# What you will do
Transcribe only part of the material below: the lines from the one containing "微博热度:190631" through the one containing "18.段振宇告白姜小果", inclusive, exactly as written.

# Records to process

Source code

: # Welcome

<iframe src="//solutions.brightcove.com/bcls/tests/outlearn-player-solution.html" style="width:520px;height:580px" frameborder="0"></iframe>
* * *
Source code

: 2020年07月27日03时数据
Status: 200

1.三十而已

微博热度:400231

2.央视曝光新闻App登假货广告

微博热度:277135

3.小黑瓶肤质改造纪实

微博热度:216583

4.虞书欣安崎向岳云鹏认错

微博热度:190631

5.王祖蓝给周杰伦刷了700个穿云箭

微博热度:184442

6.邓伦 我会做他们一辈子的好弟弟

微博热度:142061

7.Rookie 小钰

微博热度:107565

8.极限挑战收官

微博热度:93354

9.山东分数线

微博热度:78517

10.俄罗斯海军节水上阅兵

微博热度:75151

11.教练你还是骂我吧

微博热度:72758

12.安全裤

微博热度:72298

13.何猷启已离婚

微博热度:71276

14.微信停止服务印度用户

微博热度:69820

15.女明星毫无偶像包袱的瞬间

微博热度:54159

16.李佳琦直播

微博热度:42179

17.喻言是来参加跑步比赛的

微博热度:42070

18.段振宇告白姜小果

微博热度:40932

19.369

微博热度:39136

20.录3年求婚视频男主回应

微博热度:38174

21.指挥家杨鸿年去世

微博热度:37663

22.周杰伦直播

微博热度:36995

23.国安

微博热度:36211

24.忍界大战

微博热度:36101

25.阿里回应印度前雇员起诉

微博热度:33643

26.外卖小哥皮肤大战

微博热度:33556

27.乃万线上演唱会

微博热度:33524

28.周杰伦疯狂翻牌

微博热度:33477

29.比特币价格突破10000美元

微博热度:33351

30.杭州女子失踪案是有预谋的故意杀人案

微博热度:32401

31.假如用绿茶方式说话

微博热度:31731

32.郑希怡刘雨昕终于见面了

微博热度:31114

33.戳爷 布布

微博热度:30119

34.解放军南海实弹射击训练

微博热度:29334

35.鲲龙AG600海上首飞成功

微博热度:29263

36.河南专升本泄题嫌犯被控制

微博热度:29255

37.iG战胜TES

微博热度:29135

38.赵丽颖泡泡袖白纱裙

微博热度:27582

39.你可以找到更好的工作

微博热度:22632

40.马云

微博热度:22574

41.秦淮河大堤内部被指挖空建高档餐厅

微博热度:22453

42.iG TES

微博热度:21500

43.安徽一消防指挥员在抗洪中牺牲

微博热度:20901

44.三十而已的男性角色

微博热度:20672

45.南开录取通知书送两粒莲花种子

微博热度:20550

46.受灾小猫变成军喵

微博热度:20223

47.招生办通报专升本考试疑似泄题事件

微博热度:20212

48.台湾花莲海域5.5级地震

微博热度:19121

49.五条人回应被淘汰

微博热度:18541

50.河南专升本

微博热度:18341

# Solved problem
微博热度:190631

5.王祖蓝给周杰伦刷了700个穿云箭

微博热度:184442

6.邓伦 我会做他们一辈子的好弟弟

微博热度:142061

7.Rookie 小钰

微博热度:107565

8.极限挑战收官

微博热度:93354

9.山东分数线

微博热度:78517

10.俄罗斯海军节水上阅兵

微博热度:75151

11.教练你还是骂我吧

微博热度:72758

12.安全裤

微博热度:72298

13.何猷启已离婚

微博热度:71276

14.微信停止服务印度用户

微博热度:69820

15.女明星毫无偶像包袱的瞬间

微博热度:54159

16.李佳琦直播

微博热度:42179

17.喻言是来参加跑步比赛的

微博热度:42070

18.段振宇告白姜小果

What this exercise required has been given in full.